WHAT YOU NEED TO DO
Keep every line in which "server" occurs and drop the rest of the data.
★ ★ ★ ★
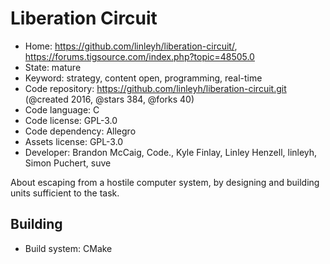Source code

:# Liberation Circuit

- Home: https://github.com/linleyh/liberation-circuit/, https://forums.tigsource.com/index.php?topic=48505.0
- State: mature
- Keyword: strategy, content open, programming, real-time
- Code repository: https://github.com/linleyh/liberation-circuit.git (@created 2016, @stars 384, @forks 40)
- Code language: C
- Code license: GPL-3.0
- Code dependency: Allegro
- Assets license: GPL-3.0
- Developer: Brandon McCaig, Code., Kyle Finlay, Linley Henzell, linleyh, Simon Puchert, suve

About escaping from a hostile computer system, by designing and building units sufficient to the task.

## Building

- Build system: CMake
★ ★ ★ ★
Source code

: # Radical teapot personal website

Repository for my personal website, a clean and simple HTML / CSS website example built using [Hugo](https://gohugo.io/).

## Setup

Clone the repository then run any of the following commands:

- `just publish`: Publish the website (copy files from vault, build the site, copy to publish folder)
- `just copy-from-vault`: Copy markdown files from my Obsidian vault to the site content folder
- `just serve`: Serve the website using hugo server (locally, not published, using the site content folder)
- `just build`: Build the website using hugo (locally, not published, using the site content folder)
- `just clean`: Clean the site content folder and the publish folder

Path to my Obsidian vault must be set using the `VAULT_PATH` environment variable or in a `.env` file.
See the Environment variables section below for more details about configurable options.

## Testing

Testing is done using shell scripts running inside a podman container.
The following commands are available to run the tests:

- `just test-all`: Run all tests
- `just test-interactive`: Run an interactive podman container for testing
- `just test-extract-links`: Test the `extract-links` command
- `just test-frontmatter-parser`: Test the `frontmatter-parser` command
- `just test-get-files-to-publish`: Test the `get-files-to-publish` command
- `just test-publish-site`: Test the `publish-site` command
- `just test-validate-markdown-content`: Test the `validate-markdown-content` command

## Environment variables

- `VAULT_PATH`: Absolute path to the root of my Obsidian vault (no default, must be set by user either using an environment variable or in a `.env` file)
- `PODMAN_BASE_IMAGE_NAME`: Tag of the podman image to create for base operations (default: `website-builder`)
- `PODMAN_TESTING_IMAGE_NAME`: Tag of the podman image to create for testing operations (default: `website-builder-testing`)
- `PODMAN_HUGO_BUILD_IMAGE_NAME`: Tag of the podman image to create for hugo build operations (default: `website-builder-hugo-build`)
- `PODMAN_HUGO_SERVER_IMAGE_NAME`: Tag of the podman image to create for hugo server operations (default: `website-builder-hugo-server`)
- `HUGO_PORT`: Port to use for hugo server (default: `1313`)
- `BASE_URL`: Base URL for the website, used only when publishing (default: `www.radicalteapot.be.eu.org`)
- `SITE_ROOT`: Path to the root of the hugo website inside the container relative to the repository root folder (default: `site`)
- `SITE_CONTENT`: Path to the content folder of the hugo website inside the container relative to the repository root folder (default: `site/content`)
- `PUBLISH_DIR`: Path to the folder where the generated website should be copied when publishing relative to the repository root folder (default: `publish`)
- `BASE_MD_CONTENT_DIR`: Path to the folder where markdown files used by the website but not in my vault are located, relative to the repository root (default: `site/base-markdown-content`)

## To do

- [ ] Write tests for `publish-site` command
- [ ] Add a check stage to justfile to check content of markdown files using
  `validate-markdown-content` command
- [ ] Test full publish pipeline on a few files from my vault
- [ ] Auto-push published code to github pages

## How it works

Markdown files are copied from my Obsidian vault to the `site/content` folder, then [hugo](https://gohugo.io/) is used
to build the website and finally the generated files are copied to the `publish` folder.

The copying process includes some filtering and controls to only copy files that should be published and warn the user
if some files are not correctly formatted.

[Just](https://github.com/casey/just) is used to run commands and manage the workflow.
★ ★ ★ ★
TASK SOLUTION
- `just serve`: Serve the website using hugo server (locally, not published, using the site content folder)
- `PODMAN_HUGO_SERVER_IMAGE_NAME`: Tag of the podman image to create for hugo server operations (default: `website-builder-hugo-server`)
- `HUGO_PORT`: Port to use for hugo server (default: `1313`)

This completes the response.